EN LA REMOTA ISLA DE BORNEO, en el sureste asiático, está el pequeño sultanato, tan rico en petróleo como en abundante belleza. Yo tengo que regresar a este exótico país para estar seguro que no solo lo soñé.

LA VENECIA DEL ESTE 

SI LOS PALAFITOS que están de moda en resorts como Bora Bora o Cancún te emocionan, ahora piensa en Kampong Ayer, la serie de aldeas de casas sobre pilares de madera más grande del mundo. Yo navegué por las aguas del río Brunéi, para admirar este impresionante asentamiento con 30 mil habitantes, ¡casi el 10 por ciento de la población de todo el país! Es otra forma de vivir, incluyendo escuelas, mezquitas, tiendas y estaciones de bomberos (por aquello de la madera); todo unido por senderos donde puedes caminar por este inusual hábitat de hace más de seis siglos.

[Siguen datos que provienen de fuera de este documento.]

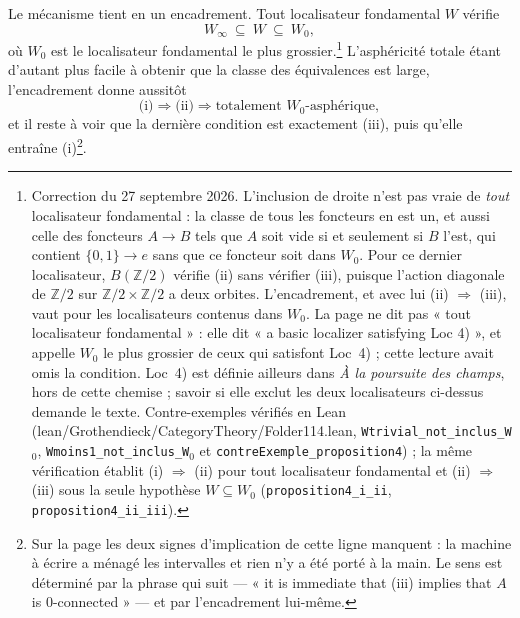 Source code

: \documentclass[11pt,a4paper]{article}
\begin{document}
Le mécanisme tient en un encadrement. Tout localisateur fondamental $W$ vérifie
\[
W_{\infty} \ \subseteq\ W \ \subseteq\ W_{0},
\]
où $W_{0}$ est le localisateur fondamental le plus grossier.\footnote{Correction
du 27 septembre 2026. L'inclusion de droite n'est pas vraie de \emph{tout}
localisateur fondamental : la classe de tous les foncteurs en est un, et aussi
celle des foncteurs $A \to B$ tels que $A$ soit vide si et seulement si $B$
l'est, qui contient $\{0, 1\} \to e$ sans que ce foncteur soit dans $W_{0}$.
Pour ce dernier localisateur, $B(\mathbb Z/2)$ vérifie (ii) sans vérifier (iii),
puisque l'action diagonale de $\mathbb Z/2$ sur $\mathbb Z/2 \times \mathbb Z/2$
a deux orbites. L'encadrement, et avec lui (ii) $\Rightarrow$ (iii), vaut pour
les localisateurs contenus dans $W_{0}$. La page ne dit pas « tout localisateur
fondamental » : elle dit « a basic localizer satisfying Loc 4) », et appelle
$W_{0}$ le plus grossier de ceux qui satisfont Loc~4) ; cette lecture avait omis
la condition. Loc~4) est définie ailleurs dans \emph{À la poursuite des
champs}, hors de cette chemise ; savoir si elle exclut les deux localisateurs
ci-dessus demande le texte. Contre-exemples vérifiés en Lean
(lean/Grothendieck/CategoryTheory/Folder114.lean, \texttt{Wtrivial\_not\_inclus\_W}$_{0}$,
\texttt{Wmoins1\_not\_inclus\_W}$_{0}$ et \texttt{contreExemple\_proposition4}) ;
la même vérification établit (i) $\Rightarrow$ (ii) pour tout localisateur
fondamental et (ii) $\Rightarrow$ (iii) sous la seule hypothèse
$W \subseteq W_{0}$ (\texttt{proposition4\_i\_ii},
\texttt{proposition4\_ii\_iii}).} L'asphéricité
totale étant d'autant plus facile à obtenir que la classe des équivalences est
large, l'encadrement donne aussitôt
\[
\text{(i)} \Longrightarrow \text{(ii)} \Longrightarrow
\text{totalement } W_{0}\text{-asphérique},
\]
et il reste à voir que la dernière condition est exactement (iii), puis qu'elle
entraîne (i)\footnote{Sur la page les deux signes d'implication de cette ligne
manquent : la machine à écrire a ménagé les intervalles et rien n'y a été porté
à la main. Le sens est déterminé par la phrase qui suit — « it is immediate that
(iii) implies that $A$ is $0$-connected » — et par l'encadrement lui-même.}.
\end{document}
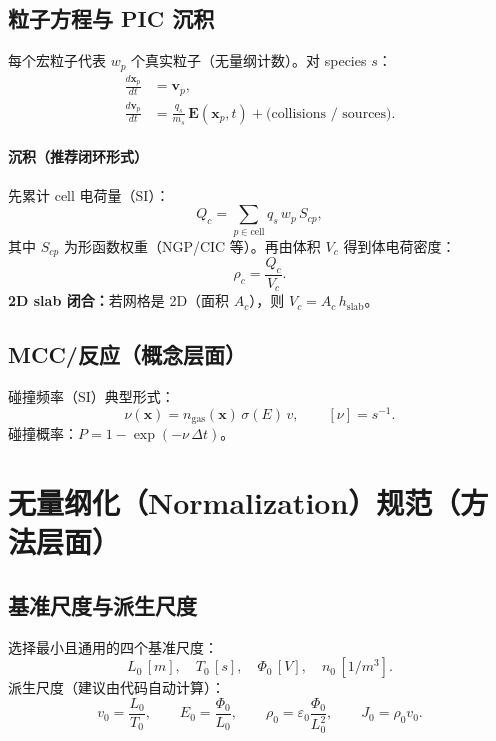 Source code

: \documentclass[11pt,a4paper]{ctexart}
\begin{document}
\subsection{粒子方程与 PIC 沉积}
每个宏粒子代表 $w_p$ 个真实粒子（无量纲计数）。对 species $s$：
\begin{align}
\frac{d\bm{x}_p}{dt} &= \bm{v}_p,\\
\frac{d\bm{v}_p}{dt} &= \frac{q_s}{m_s}\,\bm{E}(\bm{x}_p,t) + \text{(collisions / sources)}.
\end{align}

\paragraph{沉积（推荐闭环形式）}
先累计 cell 电荷量（SI）：
\begin{equation}
Q_c = \sum_{p\in\text{cell}} q_s\,w_p\,S_{cp},
\end{equation}
其中 $S_{cp}$ 为形函数权重（NGP/CIC 等）。再由体积 $V_c$ 得到体电荷密度：
\begin{equation}
\rho_c = \frac{Q_c}{V_c}.
\end{equation}
\textbf{2D slab 闭合：}若网格是 2D（面积 $A_c$），则 $V_c=A_c\,h_{\mathrm{slab}}$。

\subsection{MCC/反应（概念层面）}
碰撞频率（SI）典型形式：
\begin{equation}
\nu(\bm{x}) = n_{\mathrm{gas}}(\bm{x})\,\sigma(E)\,v, \qquad [\nu]=\si{s^{-1}}.
\end{equation}
碰撞概率：$P=1-\exp(-\nu\,\Delta t)$。

\section{无量纲化（Normalization）规范（方法层面）}
\subsection{基准尺度与派生尺度}
选择最小且通用的四个基准尺度：
\begin{equation}
L_0\,[\si{m}],\quad T_0\,[\si{s}],\quad \Phi_0\,[\si{V}],\quad n_0\,[\si{1/m^3}].
\end{equation}
派生尺度（建议由代码自动计算）：
\begin{equation}
 v_0=\frac{L_0}{T_0},\qquad E_0=\frac{\Phi_0}{L_0},\qquad \rho_0=\varepsilon_0\frac{\Phi_0}{L_0^2},\qquad J_0=\rho_0 v_0.
\end{equation}
\end{document}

CAPITAL DE MEZQUITAS Y PALACIOS

SIENDO UN PAÍS MUSULMÁN y de los más ricos del mundo, Bandar Seri Begawan, la capital, tiene mezquitas de gran belleza. La de Jame’ Asr Hassanil Bolkiah es la más grande de Brunéi, con capacidad para 5 mil fieles, 20 domos en oro y 29 escalones de mármol que simbolizan la dinastía Bolkiah de 600 años de antigüedad; de las más longevas de la historia.
También está el palacio del sultán, Istana Nurul Iman, considerado el más grande del mundo con casi 1,800 habitaciones. Aunque solo la puedes ver por fuera, la vista desde el río es impresionante.

EL RAINFOREST MÁS VIRGEN

PARA LOS AVENTUREROS, la máxima experiencia está en el parque nacional Ulu Temburong, que tiene una de las junglas del mundo que mejor se han preservado gracias a la protección del sultanato. En esta reserva hay 400 especies de mariposas y es hogar del gibón de Müller, un primate único en el mundo. Para caminarla hay una red de 7 kilómetros de puentes y torres a distintas alturas. Desde ahí el paisaje está poblado de espeso verdor y hasta puedes admirar serpientes en las copas de los árboles y orquídeas exóticas abriéndose paso en la superficie.

MONOS NARIGUDOS

LA ISLA DE BORNEO ES HOGAR de aves y mamíferos en extinción y algunas son únicos en el mundo, entre ellos el mono narigudo. Hay que verlo montado en las ramas superiores de los árboles con su gran nariz (sobre todo el macho), su gran vientre que equivale a una cuarta parte de su peso corporal, y una cola de más de 70 cms. Para mi sorpresa me topé con un grupo de ellos en el parque Tasek Lama, a solo 2 kilómetros de la capital. Fui por la mañana y antes del anochecer, que es cuando salen a comer hojas, y es posible verlos columpiándose y conviviendo entre sí.